[What this task involves]:
Each line of the records below that includes "West" adds one to the count; state the final count by itself.
-- Available records follows --
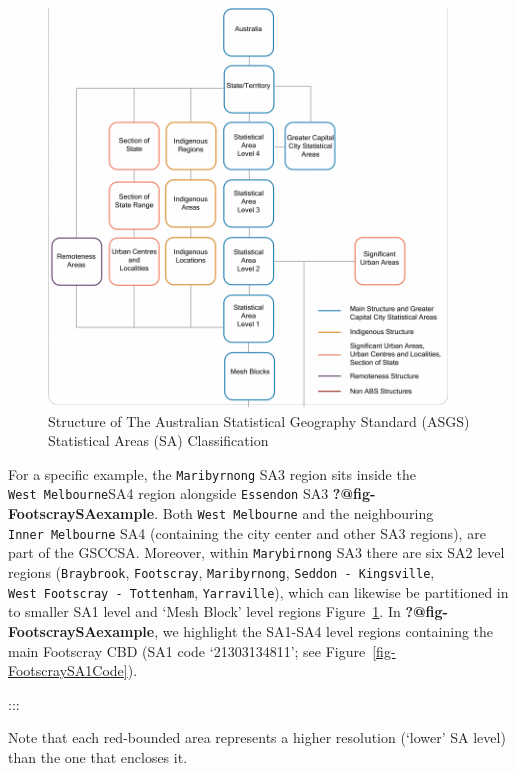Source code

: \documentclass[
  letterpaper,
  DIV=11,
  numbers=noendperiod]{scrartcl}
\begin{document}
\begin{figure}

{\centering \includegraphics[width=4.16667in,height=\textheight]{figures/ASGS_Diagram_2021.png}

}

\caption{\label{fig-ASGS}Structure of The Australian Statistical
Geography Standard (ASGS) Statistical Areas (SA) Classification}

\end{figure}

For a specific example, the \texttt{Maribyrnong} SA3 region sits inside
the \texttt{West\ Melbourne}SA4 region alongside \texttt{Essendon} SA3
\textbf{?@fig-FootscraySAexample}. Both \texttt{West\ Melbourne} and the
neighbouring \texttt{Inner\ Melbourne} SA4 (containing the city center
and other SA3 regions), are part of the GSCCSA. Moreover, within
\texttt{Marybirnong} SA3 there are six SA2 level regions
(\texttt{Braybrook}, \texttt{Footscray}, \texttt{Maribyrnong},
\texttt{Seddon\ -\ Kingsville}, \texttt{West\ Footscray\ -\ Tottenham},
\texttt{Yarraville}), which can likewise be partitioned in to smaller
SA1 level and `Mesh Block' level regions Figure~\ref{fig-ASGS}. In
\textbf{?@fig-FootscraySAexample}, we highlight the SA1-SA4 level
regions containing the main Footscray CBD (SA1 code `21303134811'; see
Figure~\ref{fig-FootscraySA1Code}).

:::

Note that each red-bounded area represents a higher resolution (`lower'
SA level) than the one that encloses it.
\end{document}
-- Available records concluded --
[Solution to this exercise]:
3